__What you need to do__.
Find every line below that contains the word "Resources" and copy it out.

__Collected data__.

··········

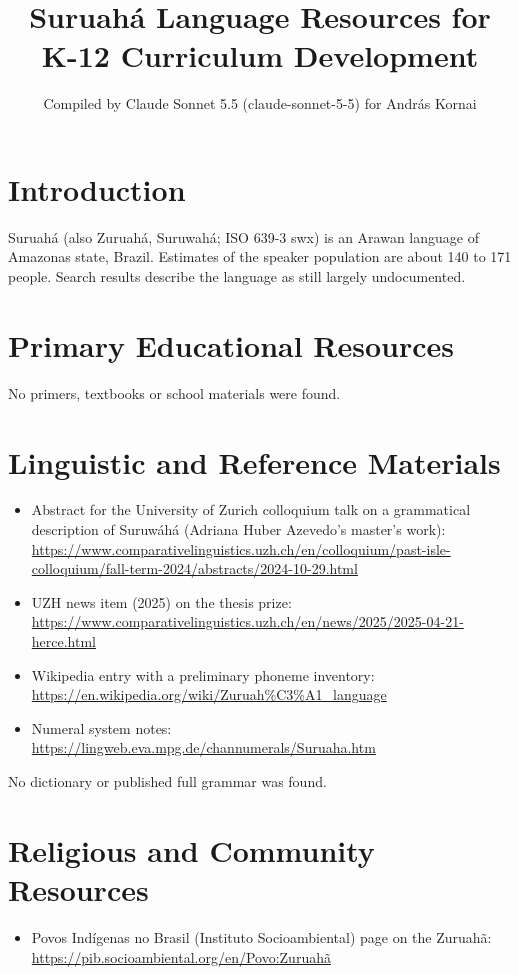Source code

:\documentclass[12pt]{article}
\title{Suruah\'a Language Resources for K-12 Curriculum Development}
\author{Compiled by Claude Sonnet 5.5 (claude-sonnet-5-5) for Andr\'as Kornai}
\date{}
\begin{document}
\maketitle

\section{Introduction}
Suruah\'a (also Zuruah\'a, Suruwah\'a; ISO 639-3 swx) is an Arawan language of Amazonas state, Brazil. Estimates of the speaker population are about 140 to 171 people. Search results describe the language as still largely undocumented.

\section{Primary Educational Resources}
No primers, textbooks or school materials were found.

\section{Linguistic and Reference Materials}
\begin{itemize}
\item Abstract for the University of Zurich colloquium talk on a grammatical description of Suruw\'ah\'a (Adriana Huber Azevedo's master's work): \url{https://www.comparativelinguistics.uzh.ch/en/colloquium/past-isle-colloquium/fall-term-2024/abstracts/2024-10-29.html}
\item UZH news item (2025) on the thesis prize: \url{https://www.comparativelinguistics.uzh.ch/en/news/2025/2025-04-21-herce.html}
\item Wikipedia entry with a preliminary phoneme inventory: \url{https://en.wikipedia.org/wiki/Zuruah%C3%A1_language}
\item Numeral system notes: \url{https://lingweb.eva.mpg.de/channumerals/Suruaha.htm}
\end{itemize}
No dictionary or published full grammar was found.

\section{Religious and Community Resources}
\begin{itemize}
\item Povos Ind\'igenas no Brasil (Instituto Socioambiental) page on the Zuruah\~a: \url{https://pib.socioambiental.org/en/Povo:Zuruahã}
\end{itemize}
\end{document}
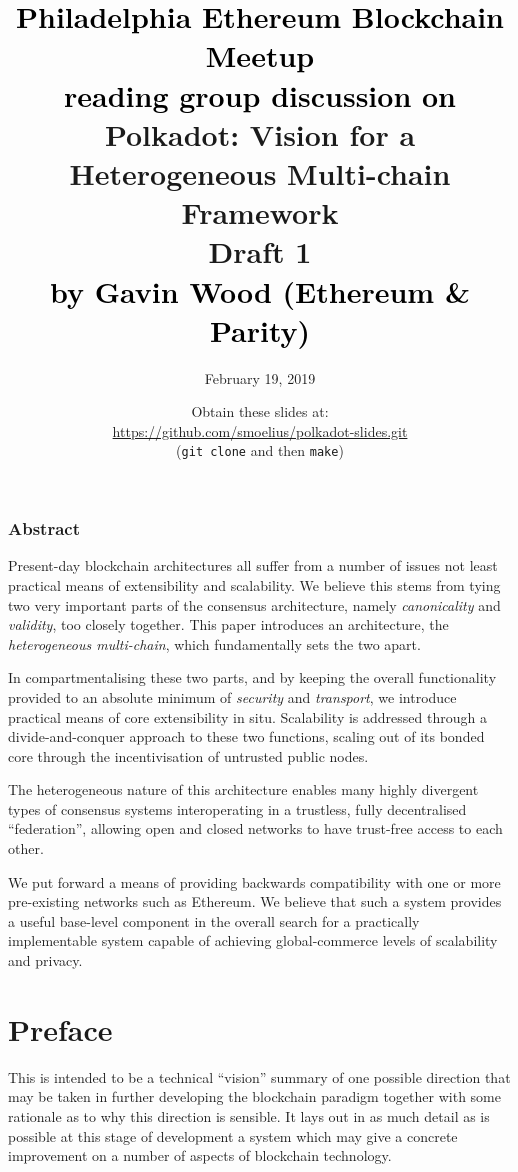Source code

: \documentclass[usepdftitle=false]{beamer}
\title{\textcolor{black}{Philadelphia Ethereum Blockchain Meetup} \\
\textcolor{black}{reading group discussion on} \\
Polkadot: Vision for a Heterogeneous Multi-chain Framework \\ {\smaller \textbf{Draft 1}} \\
\textcolor{black}{by Gavin Wood (Ethereum \& Parity)}}
\author{February 19, 2019}
\date{Obtain these slides at: \\
\url{https://github.com/smoelius/polkadot-slides.git} \\
(\texttt{git clone} and then \texttt{make})}
\begin{document}
\maketitle

\begin{frame}
\frametitle{Abstract}

Present-day blockchain architectures all suffer from a number of issues not least practical means of extensibility and scalability. We believe this stems from tying two very important parts of the consensus architecture, namely \textit{canonicality} and \textit{validity}, too closely together. This paper introduces an architecture, the \textit{heterogeneous multi-chain}, which fundamentally sets the two apart.

In compartmentalising these two parts, and by keeping the overall functionality provided to an absolute minimum of \textit{security} and \textit{transport}, we introduce practical means of core extensibility in situ. Scalability is addressed through a divide-and-conquer approach to these two functions, scaling out of its bonded core through the incentivisation of untrusted public nodes.

 The heterogeneous nature of this architecture enables many highly divergent types of consensus systems interoperating in a trustless, fully decentralised ``federation'', allowing open and closed networks to have trust-free access to each other.

We put forward a means of providing backwards compatibility with one or more pre-existing networks such as Ethereum. We believe that such a system provides a useful base-level component in the overall search for a practically implementable system capable of achieving global-commerce levels of scalability and privacy.


\section{Preface}\label{preface}

 This is intended to be a technical ``vision'' summary of one possible direction that may be taken in further developing the blockchain paradigm together with some rationale as to why this direction is sensible. It lays out in as much detail as is possible at this stage of development a system which may give a concrete improvement on a number of aspects of blockchain technology.


\end{frame}
\end{document}
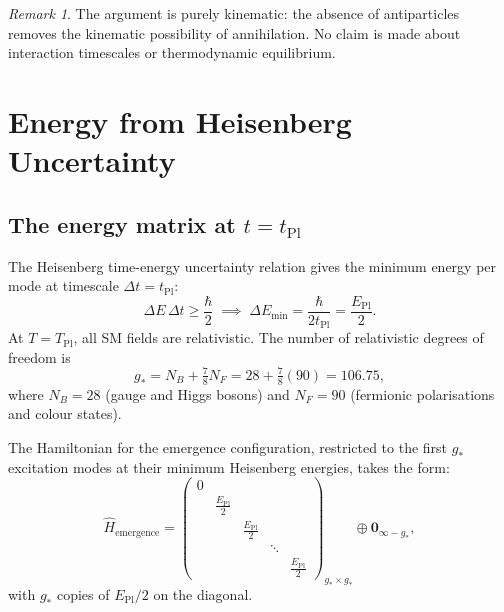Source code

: \documentclass[12pt,a4paper]{article}
\theoremstyle{definition}
\theoremstyle{remark}
\newtheorem{remark}[theorem]{Remark}
\newcommand{\EPl}{E_{\mathrm{Pl}}}
\newcommand{\tPl}{t_{\mathrm{Pl}}}
\newcommand{\TPl}{T_{\mathrm{Pl}}}
\newcommand{\gstar}{g_{*}}
\newcommand{\Hhat}{\hat{H}}
\begin{document}
\begin{remark}
The argument is purely kinematic: the absence of antiparticles removes
the kinematic possibility of annihilation.
No claim is made about interaction timescales or thermodynamic equilibrium.
\end{remark}

\section{Energy from Heisenberg Uncertainty}
\label{sec:energy}

\subsection{The energy matrix at $t = \tPl$}

The Heisenberg time-energy uncertainty relation gives the minimum energy
per mode at timescale $\Delta t = \tPl$:
\begin{equation}\label{eq:heisenberg}
  \Delta E\,\Delta t \geq \frac{\hbar}{2}
  \;\implies\;
  \Delta E_{\min} = \frac{\hbar}{2\tPl} = \frac{\EPl}{2}.
\end{equation}
At $T = \TPl$, all SM fields are relativistic.
The number of relativistic degrees of freedom is
\begin{equation}\label{eq:gstar}
  \gstar = N_B + \tfrac{7}{8}N_F
  = 28 + \tfrac{7}{8}(90) = 106.75,
\end{equation}
where $N_B = 28$ (gauge and Higgs bosons) and $N_F = 90$ (fermionic
polarisations and colour states).

The Hamiltonian for the emergence configuration, restricted to the
first $\gstar$ excitation modes at their minimum Heisenberg energies,
takes the form:
\begin{equation}\label{eq:H_emergence}
  \Hhat_{\mathrm{emergence}}
  = \begin{pmatrix}
    0 & & & & \\
    & \frac{\EPl}{2} & & & \\
    & & \frac{\EPl}{2} & & \\
    & & & \ddots & \\
    & & & & \frac{\EPl}{2}
  \end{pmatrix}_{\gstar \times \gstar}
  \oplus \mathbf{0}_{\infty-\gstar},
\end{equation}
with $\gstar$ copies of $\EPl/2$ on the diagonal.
\end{document}

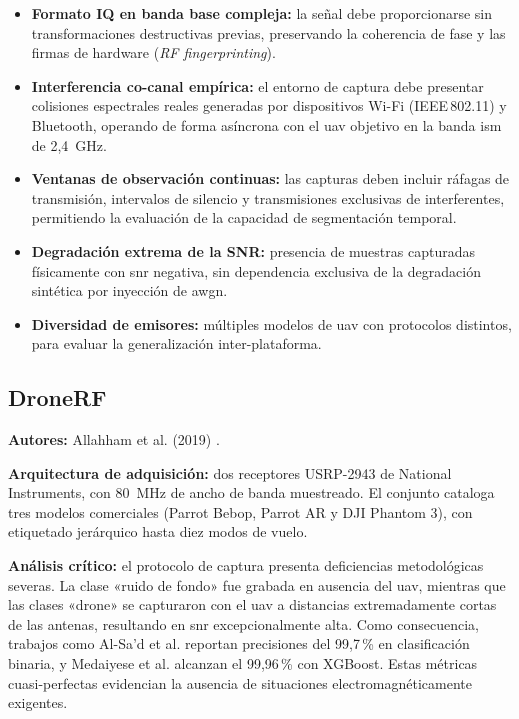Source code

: \begin{itemize}
 \item \textbf{Formato IQ en banda base compleja:} la señal debe proporcionarse
 sin transformaciones destructivas previas, preservando la coherencia de fase y
 las firmas de hardware (\textit{RF fingerprinting}).

 \item \textbf{Interferencia co-canal empírica:} el entorno de captura debe
 presentar colisiones espectrales reales generadas por dispositivos Wi-Fi
 (IEEE\,802.11) y Bluetooth, operando de forma asíncrona con el \gls{uav} objetivo
 en la banda \gls{ism} de 2,4\, GHz.

 \item \textbf{Ventanas de observación continuas:} las capturas deben incluir
 ráfagas de transmisión, intervalos de silencio y transmisiones exclusivas de
 interferentes, permitiendo la evaluación de la capacidad de segmentación temporal.

 \item \textbf{Degradación extrema de la SNR:} presencia de muestras capturadas
 físicamente con \gls{snr} negativa, sin dependencia exclusiva de la degradación
 sintética por inyección de \gls{awgn}.

 \item \textbf{Diversidad de emisores:} múltiples modelos de \gls{uav} con protocolos
 distintos, para evaluar la generalización inter-plataforma.
\end{itemize}

\subsection{DroneRF}
\label{subsec:dronerf}

\textbf{Autores:} Allahham et al. (2019) \cite{allahham_dronerf_2019}.

\textbf{Arquitectura de adquisición:} dos receptores USRP-2943 de National Instruments,
con 80\, MHz de ancho de banda muestreado. El conjunto cataloga tres modelos
comerciales (Parrot Bebop, Parrot AR y DJI Phantom 3), con etiquetado jerárquico
hasta diez modos de vuelo.

\textbf{Análisis crítico:} el protocolo de captura presenta deficiencias metodológicas
severas. La clase «ruido de fondo» fue grabada en ausencia del \gls{uav}, mientras que
las clases «drone» se capturaron con el \gls{uav} a distancias extremadamente cortas
de las antenas, resultando en \gls{snr} excepcionalmente alta. Como consecuencia,
trabajos como Al-Sa'd et al. \cite{al-sad_rf-based_2019} reportan precisiones del
99,7\,\% en clasificación binaria, y Medaiyese et al. \cite{medaiyese_machine_2021}
alcanzan el 99,96\,\% con XGBoost. Estas métricas cuasi-perfectas evidencian la
ausencia de situaciones electromagnéticamente exigentes.

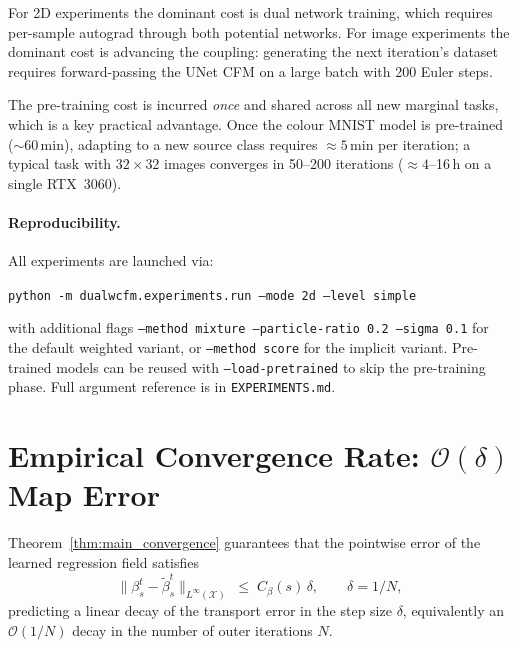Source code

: \documentclass[11pt]{article}
\theoremstyle{definition}
\numberwithin{equation}{section}%
\begin{document}
For 2D experiments the dominant cost is dual network training, which
requires per-sample autograd through both potential networks.
For image experiments the dominant cost is advancing the coupling: generating
the next iteration's dataset requires forward-passing the UNet CFM on a
large batch with 200 Euler steps.

The pre-training cost is incurred \emph{once} and shared across all new
marginal tasks, which is a key practical advantage.
Once the colour MNIST model is pre-trained ($\sim$60\,min), adapting to a
new source class requires $\approx 5$\,min per iteration; a typical task
with $32\!\times\!32$ images converges in 50--200 iterations
($\approx 4$--16\,h on a single RTX~3060).

\paragraph{Reproducibility.}
All experiments are launched via:
\begin{center}
\texttt{python -m dualwcfm.experiments.run --mode 2d --level simple}
\end{center}
with additional flags \texttt{--method mixture --particle-ratio 0.2
--sigma 0.1} for the default weighted variant, or \texttt{--method score}
for the implicit variant.
Pre-trained models can be reused with \texttt{--load-pretrained} to skip
the pre-training phase.
Full argument reference is in \texttt{EXPERIMENTS.md}.

% 
\section{Empirical Convergence Rate: \texorpdfstring{$\mathcal{O}(\delta)$}{O(delta)} Map Error}
\label{app:convergence_rate}
% 

Theorem~\ref{thm:main_convergence} guarantees that the pointwise error of the
learned regression field satisfies
\begin{equation}
  \|\beta_s^t - \tilde{\beta}_s^t\|_{L^\infty(\mathcal{X})} \;\le\; C_\beta(s)\,\delta,
  \qquad \delta = 1/N,
\end{equation}
predicting a linear decay of the transport error in the step size $\delta$,
equivalently an $\mathcal{O}(1/N)$ decay in the number of outer iterations $N$.
\end{document}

··········

__Answer box__.
\title{Suruah\'a Language Resources for K-12 Curriculum Development}
\section{Primary Educational Resources}
\section{Religious and Community Resources}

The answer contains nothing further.